# INFORMATION PROVIDED
# # #

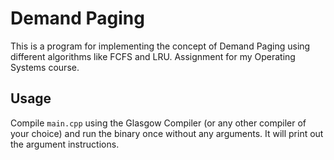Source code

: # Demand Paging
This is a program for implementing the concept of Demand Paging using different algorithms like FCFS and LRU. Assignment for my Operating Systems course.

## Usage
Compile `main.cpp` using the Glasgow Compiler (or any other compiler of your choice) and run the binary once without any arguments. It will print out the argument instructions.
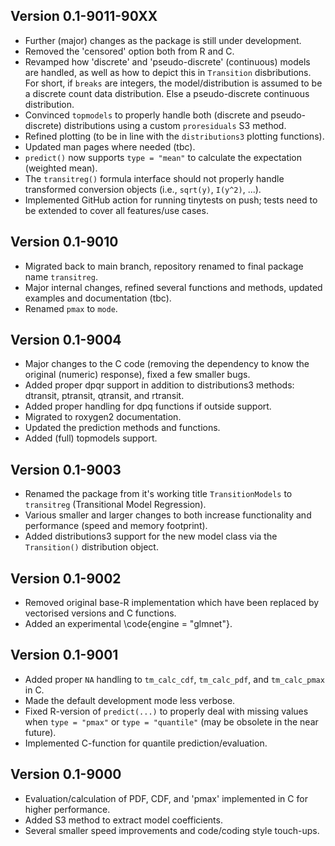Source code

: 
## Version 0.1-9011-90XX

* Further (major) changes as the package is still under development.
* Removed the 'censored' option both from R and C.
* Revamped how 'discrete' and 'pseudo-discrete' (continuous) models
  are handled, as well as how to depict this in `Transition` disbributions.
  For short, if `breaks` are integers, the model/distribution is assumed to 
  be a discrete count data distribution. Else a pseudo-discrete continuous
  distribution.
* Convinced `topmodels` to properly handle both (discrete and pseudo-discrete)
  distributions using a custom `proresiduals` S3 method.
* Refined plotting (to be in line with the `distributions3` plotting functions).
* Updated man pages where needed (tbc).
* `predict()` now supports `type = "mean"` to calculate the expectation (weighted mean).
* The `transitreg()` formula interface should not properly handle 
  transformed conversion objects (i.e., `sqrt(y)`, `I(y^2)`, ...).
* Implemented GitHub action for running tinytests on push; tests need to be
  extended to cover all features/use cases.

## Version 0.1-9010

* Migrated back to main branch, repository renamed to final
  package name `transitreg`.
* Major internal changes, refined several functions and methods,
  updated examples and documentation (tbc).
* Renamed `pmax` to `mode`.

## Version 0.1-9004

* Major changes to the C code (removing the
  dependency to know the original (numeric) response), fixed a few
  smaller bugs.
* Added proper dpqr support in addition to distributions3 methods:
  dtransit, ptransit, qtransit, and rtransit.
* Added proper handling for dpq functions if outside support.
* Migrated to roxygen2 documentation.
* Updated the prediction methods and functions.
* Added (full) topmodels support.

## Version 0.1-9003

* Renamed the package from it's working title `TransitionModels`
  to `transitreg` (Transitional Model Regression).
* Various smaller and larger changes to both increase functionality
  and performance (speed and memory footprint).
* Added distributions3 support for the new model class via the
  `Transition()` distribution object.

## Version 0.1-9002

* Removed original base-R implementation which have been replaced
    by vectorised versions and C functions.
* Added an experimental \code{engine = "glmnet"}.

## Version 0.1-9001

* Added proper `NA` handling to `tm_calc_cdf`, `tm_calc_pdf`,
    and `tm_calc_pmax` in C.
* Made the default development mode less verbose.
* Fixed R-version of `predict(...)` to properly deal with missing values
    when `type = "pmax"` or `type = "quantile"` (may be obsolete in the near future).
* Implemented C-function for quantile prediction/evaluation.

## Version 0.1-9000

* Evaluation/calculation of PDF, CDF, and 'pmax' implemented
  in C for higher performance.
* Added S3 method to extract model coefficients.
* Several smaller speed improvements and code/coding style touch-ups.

# # #

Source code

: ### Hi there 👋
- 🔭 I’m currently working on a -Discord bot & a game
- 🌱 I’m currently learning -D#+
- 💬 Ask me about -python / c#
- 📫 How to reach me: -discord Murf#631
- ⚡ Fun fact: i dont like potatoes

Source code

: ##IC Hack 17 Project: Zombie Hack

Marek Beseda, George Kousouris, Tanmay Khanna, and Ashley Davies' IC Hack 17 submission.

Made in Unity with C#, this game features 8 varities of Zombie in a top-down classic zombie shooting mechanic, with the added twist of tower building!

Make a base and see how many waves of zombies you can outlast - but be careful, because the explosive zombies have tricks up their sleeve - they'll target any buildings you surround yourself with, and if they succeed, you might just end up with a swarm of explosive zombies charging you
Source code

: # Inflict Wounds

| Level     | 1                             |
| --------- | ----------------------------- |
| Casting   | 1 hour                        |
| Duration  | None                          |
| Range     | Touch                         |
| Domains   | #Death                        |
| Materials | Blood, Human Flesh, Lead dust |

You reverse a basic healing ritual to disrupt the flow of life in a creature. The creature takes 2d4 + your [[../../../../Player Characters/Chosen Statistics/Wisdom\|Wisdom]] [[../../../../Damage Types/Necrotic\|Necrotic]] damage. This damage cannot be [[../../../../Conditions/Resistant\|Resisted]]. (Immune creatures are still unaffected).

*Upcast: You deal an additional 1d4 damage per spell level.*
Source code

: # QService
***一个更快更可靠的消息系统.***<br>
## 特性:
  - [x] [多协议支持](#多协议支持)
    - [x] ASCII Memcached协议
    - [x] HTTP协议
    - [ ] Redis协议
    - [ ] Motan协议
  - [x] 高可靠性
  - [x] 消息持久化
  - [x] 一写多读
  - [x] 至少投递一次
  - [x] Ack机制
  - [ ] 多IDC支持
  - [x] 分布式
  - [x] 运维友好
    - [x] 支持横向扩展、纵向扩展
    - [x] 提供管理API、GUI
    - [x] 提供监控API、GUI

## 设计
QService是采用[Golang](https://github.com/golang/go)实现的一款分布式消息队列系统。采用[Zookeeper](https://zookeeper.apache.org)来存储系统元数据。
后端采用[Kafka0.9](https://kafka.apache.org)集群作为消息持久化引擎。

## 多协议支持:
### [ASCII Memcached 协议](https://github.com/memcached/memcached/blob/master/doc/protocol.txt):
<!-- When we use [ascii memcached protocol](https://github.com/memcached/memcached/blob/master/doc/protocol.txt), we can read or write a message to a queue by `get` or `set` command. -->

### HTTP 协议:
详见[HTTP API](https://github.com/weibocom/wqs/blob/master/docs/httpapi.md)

# # #

# ACTIVITY
Please give back, exactly as it stands above, the stretch from the line with "Added proper dpqr" through the line with "code/coding style touch-ups.", and no line outside it.

# EXERCISE RESPONSE
* Added proper dpqr support in addition to distributions3 methods:
  dtransit, ptransit, qtransit, and rtransit.
* Added proper handling for dpq functions if outside support.
* Migrated to roxygen2 documentation.
* Updated the prediction methods and functions.
* Added (full) topmodels support.

## Version 0.1-9003

* Renamed the package from it's working title `TransitionModels`
  to `transitreg` (Transitional Model Regression).
* Various smaller and larger changes to both increase functionality
  and performance (speed and memory footprint).
* Added distributions3 support for the new model class via the
  `Transition()` distribution object.

## Version 0.1-9002

* Removed original base-R implementation which have been replaced
    by vectorised versions and C functions.
* Added an experimental \code{engine = "glmnet"}.

## Version 0.1-9001

* Added proper `NA` handling to `tm_calc_cdf`, `tm_calc_pdf`,
    and `tm_calc_pmax` in C.
* Made the default development mode less verbose.
* Fixed R-version of `predict(...)` to properly deal with missing values
    when `type = "pmax"` or `type = "quantile"` (may be obsolete in the near future).
* Implemented C-function for quantile prediction/evaluation.

## Version 0.1-9000

* Evaluation/calculation of PDF, CDF, and 'pmax' implemented
  in C for higher performance.
* Added S3 method to extract model coefficients.
* Several smaller speed improvements and code/coding style touch-ups.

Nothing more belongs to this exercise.